500 Errors
Incident Report for Close
Postmortem

Incident

On March 27 at 5:11am PT (12:11pm UTC) a faulty deployment process has finished, leaving some of the Close.io app servers in an inconsistent state. That caused the majority of users' requests to fail for the next 29 minutes, until 5:40am PT (12:40pm UTC).

Investigation

While investigating the issue, we realized two things:

  1. Some of the installed packages didn't play well with our monitoring agent.
  2. Due to a bug in the deployment process, our app servers could be left in an inconsistent state. This time it happened because our GitHub repository was unavailable (due to GitHub suffering from a DDoS attack), but it could happen for several other reasons, too.

Both of these issues resulted in our app servers responding to your requests with errors.

Resolution

We were able to identify the issues and make a re-deployment, ensuring that all the servers are in a consistent state and that they run non-conflicting versions of 3rd party packages.

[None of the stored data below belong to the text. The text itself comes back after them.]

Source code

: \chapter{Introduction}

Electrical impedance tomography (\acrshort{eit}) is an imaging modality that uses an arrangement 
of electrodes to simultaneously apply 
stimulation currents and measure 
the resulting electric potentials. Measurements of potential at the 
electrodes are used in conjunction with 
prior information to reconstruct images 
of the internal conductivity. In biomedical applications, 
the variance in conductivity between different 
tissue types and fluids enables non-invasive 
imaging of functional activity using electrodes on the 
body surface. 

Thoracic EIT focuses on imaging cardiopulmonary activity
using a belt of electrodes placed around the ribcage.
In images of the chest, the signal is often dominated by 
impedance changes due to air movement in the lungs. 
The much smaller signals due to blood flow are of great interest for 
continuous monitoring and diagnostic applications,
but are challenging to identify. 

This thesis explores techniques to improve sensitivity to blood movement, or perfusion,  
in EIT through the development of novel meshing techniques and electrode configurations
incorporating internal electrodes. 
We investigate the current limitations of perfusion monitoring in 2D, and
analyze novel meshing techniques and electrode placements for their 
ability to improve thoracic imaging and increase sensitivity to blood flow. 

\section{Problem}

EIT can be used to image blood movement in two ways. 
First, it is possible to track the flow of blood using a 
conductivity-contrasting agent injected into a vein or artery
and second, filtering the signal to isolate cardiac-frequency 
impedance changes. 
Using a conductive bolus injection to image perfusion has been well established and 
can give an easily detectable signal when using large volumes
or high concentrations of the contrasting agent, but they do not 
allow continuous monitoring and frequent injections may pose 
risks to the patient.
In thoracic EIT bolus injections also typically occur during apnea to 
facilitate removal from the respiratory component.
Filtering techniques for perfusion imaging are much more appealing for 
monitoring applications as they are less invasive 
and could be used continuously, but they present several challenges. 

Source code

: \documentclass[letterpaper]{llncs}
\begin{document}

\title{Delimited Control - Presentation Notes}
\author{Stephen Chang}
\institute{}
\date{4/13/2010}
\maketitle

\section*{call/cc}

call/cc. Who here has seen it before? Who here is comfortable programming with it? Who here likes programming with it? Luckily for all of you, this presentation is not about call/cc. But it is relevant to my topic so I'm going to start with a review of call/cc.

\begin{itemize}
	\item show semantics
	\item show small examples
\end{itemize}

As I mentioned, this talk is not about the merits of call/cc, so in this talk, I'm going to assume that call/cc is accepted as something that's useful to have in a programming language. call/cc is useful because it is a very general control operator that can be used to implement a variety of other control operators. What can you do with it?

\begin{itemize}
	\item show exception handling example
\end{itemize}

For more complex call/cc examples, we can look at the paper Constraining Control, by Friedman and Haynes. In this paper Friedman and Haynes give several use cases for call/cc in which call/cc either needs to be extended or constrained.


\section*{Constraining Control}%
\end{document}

What we're doing to prevent problems like this

We've already started working on fixing the issues that surfaced during this incident. Our main priority right now is to ensure that errors like this will never happen again. We will achieve that goal by 1) Introducing a more robust staging environment, and 2) Making our deployment process atomic and more resilient to external issues.

We truly apologize for limited availability of Close.io during this incident.

Posted Mar 28, 2015 - 09:54 PDT

Resolved
Everything is back to normal now. Very sorry for the server errors. We'll do a Postmortem soon.
Posted Mar 27, 2015 - 05:38 PDT
Identified
The issue has been identified and a fix is being implemented.
Posted Mar 27, 2015 - 05:25 PDT